─── Working data

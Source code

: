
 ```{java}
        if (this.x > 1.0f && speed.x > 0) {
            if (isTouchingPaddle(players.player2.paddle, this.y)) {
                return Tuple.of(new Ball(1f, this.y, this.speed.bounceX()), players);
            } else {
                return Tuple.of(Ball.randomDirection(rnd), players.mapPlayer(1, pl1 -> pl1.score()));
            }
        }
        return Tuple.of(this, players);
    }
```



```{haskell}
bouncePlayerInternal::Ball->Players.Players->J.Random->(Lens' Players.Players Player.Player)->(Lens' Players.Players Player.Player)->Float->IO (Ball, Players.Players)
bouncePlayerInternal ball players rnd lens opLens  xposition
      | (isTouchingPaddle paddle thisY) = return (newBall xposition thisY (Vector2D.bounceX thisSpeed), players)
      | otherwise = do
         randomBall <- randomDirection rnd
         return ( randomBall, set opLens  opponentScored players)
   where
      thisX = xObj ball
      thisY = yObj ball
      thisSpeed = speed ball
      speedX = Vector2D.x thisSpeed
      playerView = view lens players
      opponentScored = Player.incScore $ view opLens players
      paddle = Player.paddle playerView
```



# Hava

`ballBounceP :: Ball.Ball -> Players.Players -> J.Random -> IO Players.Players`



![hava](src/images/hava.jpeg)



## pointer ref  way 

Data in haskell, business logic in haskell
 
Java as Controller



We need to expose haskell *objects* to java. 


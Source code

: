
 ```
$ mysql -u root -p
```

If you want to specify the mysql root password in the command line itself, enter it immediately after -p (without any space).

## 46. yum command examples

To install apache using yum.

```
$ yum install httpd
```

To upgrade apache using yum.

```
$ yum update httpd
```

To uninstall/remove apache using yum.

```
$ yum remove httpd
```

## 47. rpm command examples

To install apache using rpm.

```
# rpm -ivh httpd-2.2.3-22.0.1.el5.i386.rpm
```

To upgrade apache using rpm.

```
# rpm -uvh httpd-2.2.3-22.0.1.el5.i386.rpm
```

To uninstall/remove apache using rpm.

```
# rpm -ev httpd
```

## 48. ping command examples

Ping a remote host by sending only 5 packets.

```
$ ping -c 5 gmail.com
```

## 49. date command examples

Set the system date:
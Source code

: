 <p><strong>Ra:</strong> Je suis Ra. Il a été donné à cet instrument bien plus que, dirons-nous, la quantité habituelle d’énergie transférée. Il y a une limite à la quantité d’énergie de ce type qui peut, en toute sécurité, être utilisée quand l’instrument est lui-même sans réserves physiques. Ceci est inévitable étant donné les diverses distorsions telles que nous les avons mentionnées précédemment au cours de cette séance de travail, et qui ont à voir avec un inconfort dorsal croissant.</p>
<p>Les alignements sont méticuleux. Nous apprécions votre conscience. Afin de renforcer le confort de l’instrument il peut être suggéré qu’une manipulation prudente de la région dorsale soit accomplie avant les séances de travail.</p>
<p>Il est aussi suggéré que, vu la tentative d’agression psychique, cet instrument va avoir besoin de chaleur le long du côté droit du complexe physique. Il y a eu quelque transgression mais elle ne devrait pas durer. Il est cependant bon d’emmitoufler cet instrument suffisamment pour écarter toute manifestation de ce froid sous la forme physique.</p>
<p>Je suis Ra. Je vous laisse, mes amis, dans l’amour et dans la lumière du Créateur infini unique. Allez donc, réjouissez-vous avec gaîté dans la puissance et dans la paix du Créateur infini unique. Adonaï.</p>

──────

Output every record without changing any wording.

Source code

:
 ```{java}
        if (this.x > 1.0f && speed.x > 0) {
            if (isTouchingPaddle(players.player2.paddle, this.y)) {
                return Tuple.of(new Ball(1f, this.y, this.speed.bounceX()), players);
            } else {
                return Tuple.of(Ball.randomDirection(rnd), players.mapPlayer(1, pl1 -> pl1.score()));
            }
        }
        return Tuple.of(this, players);
    }
```



```{haskell}
bouncePlayerInternal::Ball->Players.Players->J.Random->(Lens' Players.Players Player.Player)->(Lens' Players.Players Player.Player)->Float->IO (Ball, Players.Players)
bouncePlayerInternal ball players rnd lens opLens  xposition
      | (isTouchingPaddle paddle thisY) = return (newBall xposition thisY (Vector2D.bounceX thisSpeed), players)
      | otherwise = do
         randomBall <- randomDirection rnd
         return ( randomBall, set opLens  opponentScored players)
   where
      thisX = xObj ball
      thisY = yObj ball
      thisSpeed = speed ball
      speedX = Vector2D.x thisSpeed
      playerView = view lens players
      opponentScored = Player.incScore $ view opLens players
      paddle = Player.paddle playerView
```



# Hava

`ballBounceP :: Ball.Ball -> Players.Players -> J.Random -> IO Players.Players`



![hava](src/images/hava.jpeg)



## pointer ref  way 

Data in haskell, business logic in haskell
 
Java as Controller



We need to expose haskell *objects* to java. 


Source code

:
 ```
$ mysql -u root -p
```

If you want to specify the mysql root password in the command line itself, enter it immediately after -p (without any space).

## 46. yum command examples

To install apache using yum.

```
$ yum install httpd
```

To upgrade apache using yum.

```
$ yum update httpd
```

To uninstall/remove apache using yum.

```
$ yum remove httpd
```

## 47. rpm command examples

To install apache using rpm.

```
# rpm -ivh httpd-2.2.3-22.0.1.el5.i386.rpm
```

To upgrade apache using rpm.

```
# rpm -uvh httpd-2.2.3-22.0.1.el5.i386.rpm
```

To uninstall/remove apache using rpm.

```
# rpm -ev httpd
```

## 48. ping command examples

Ping a remote host by sending only 5 packets.

```
$ ping -c 5 gmail.com
```

## 49. date command examples

Set the system date:
Source code

: <p><strong>Ra:</strong> Je suis Ra. Il a été donné à cet instrument bien plus que, dirons-nous, la quantité habituelle d’énergie transférée. Il y a une limite à la quantité d’énergie de ce type qui peut, en toute sécurité, être utilisée quand l’instrument est lui-même sans réserves physiques. Ceci est inévitable étant donné les diverses distorsions telles que nous les avons mentionnées précédemment au cours de cette séance de travail, et qui ont à voir avec un inconfort dorsal croissant.</p>
<p>Les alignements sont méticuleux. Nous apprécions votre conscience. Afin de renforcer le confort de l’instrument il peut être suggéré qu’une manipulation prudente de la région dorsale soit accomplie avant les séances de travail.</p>
<p>Il est aussi suggéré que, vu la tentative d’agression psychique, cet instrument va avoir besoin de chaleur le long du côté droit du complexe physique. Il y a eu quelque transgression mais elle ne devrait pas durer. Il est cependant bon d’emmitoufler cet instrument suffisamment pour écarter toute manifestation de ce froid sous la forme physique.</p>
<p>Je suis Ra. Je vous laisse, mes amis, dans l’amour et dans la lumière du Créateur infini unique. Allez donc, réjouissez-vous avec gaîté dans la puissance et dans la paix du Créateur infini unique. Adonaï.</p>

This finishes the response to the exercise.